The library was the quietest place one might find in Imladris, a haven of silence in a household always bustling with noise and activity.  Glorfindel did not consider himself a scholar, for he had always been more comfortable on the back of a horse with a sword in his hand, but on dark, gloomy days when he could not venture out, he might be found in the library with a book.

As he passed through the doors, the softly-worded lyrics of a song fell upon his ears, and he knew at once who he would be sharing the library with.

Gil-galad aran edhellen.

O den i thelegain linnar naer

i vedui i ndôr dín bain a lain

Athran ered ah i aear….

“Even when alone, talagand,” he commented, “you cannot resist singing your own tunes.”

Lindir smiled up at him from a stack of uncollated manuscripts.  “But the occasion is appropriate, I think.”  He tucked a loose strand of dark hair behind one ear and gestured toward a corner of the library, where amidst a mess of crates and stacked volumes stood a glass case.  Glorfindel was not close enough to see what it held, but above it hung the banners of the Star of Radiance and the Star of Eärendil. 
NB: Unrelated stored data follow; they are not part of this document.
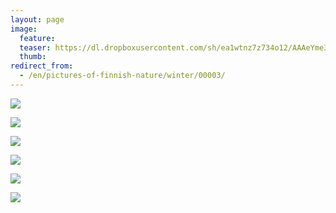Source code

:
 ```yaml
---
layout: page
image:
  feature:
  teaser: https://dl.dropboxusercontent.com/sh/ea1wtnz7z734o12/AAAeYme32fSkxj7rAFGujsfKa/luontokuvat/talvi/IMG_0605-245px.jpg
  thumb:
redirect_from:
  - /en/pictures-of-finnish-nature/winter/00003/
---
```


[![](https://dl.dropboxusercontent.com/sh/ea1wtnz7z734o12/AABPUaRbnbTZ4JjtAI7sVt4ga/luontokuvat/talvi/IMG_0604-800px.jpg)](https://dl.dropboxusercontent.com/sh/ea1wtnz7z734o12/AACE5vedD1KYdT8xgoqzRrJqa/luontokuvat/talvi/IMG_0604.jpg)

[![](https://dl.dropboxusercontent.com/sh/ea1wtnz7z734o12/AADZLEVFAnfx8T5Br0Yi9P6xa/luontokuvat/talvi/IMG_0603-800px.jpg)](https://dl.dropboxusercontent.com/sh/ea1wtnz7z734o12/AACtP2e07XqlrdOdorDqx5twa/luontokuvat/talvi/IMG_0603.jpg)

[![](https://dl.dropboxusercontent.com/sh/ea1wtnz7z734o12/AAAYsH4s3ykQeyh7YGUjNZswa/luontokuvat/talvi/IMG_0608-800px.jpg)](https://dl.dropboxusercontent.com/sh/ea1wtnz7z734o12/AACKdQdvKULECz0nwkqJM93ja/luontokuvat/talvi/IMG_0608.jpg)

[![](https://dl.dropboxusercontent.com/sh/ea1wtnz7z734o12/AAAVKHqPHtY4IYiVTGzHe-KEa/luontokuvat/talvi/IMG_0605-800px.jpg)](https://dl.dropboxusercontent.com/sh/ea1wtnz7z734o12/AAB8cPAkjauWL4THAapyaw1Pa/luontokuvat/talvi/IMG_0605.jpg)

[![](https://dl.dropboxusercontent.com/sh/ea1wtnz7z734o12/AABIWiIrYpEZlg8cE3QOEblya/luontokuvat/talvi/IMG_0610-800px.jpg)](https://dl.dropboxusercontent.com/sh/ea1wtnz7z734o12/AABx0dSQNgRrXQsjI1j00BV0a/luontokuvat/talvi/IMG_0610.jpg)

[![](https://dl.dropboxusercontent.com/sh/ea1wtnz7z734o12/AAB0B7iqFGz1dZii66YY94VOa/luontokuvat/talvi/IMG_0607-800px.jpg)](https://dl.dropboxusercontent.com/sh/ea1wtnz7z734o12/AAC-de5g0-78GCbNsJU0gC4na/luontokuvat/talvi/IMG_0607.jpg)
“Now what is this, pen-neth?”  Venturing closer, he saw the case held the blackened, half-melted remains of Gil-galad’s spear Aeglos, all that had survived of the High King when he fell to Sauron.  Beside it was a mithril circlet set with eight blue stars.  “I was not aware that Elrond kept Aeglos.”

“That and a great many other things.”  Lindir brushed the dust off his dark brown robes and joined Glorfindel by the case.  “He was keeping them in a crate down in the cellar, can you believe such a thing?  Lady Celebrían wants the space for an additional root cellar.  I could not tell you whose idea it was to display these items, but I strongly suspect the lady threatened to leave them out in the damp if Elrond did not once and for all do something with them.”

“I find it difficult to believe the lady would threaten him so,” said Glorfindel.

“From what I hear, her attempts at gentle persuasion fell on deaf ears.  How else was she to get him to display these things as he ought?”  Using his sleeve, Lindir wiped an imaginary dust mote off the glass. 

“And Elrond chose you for this work?  I would imagine his first choice to catalog anything in the library would have been Erestor.”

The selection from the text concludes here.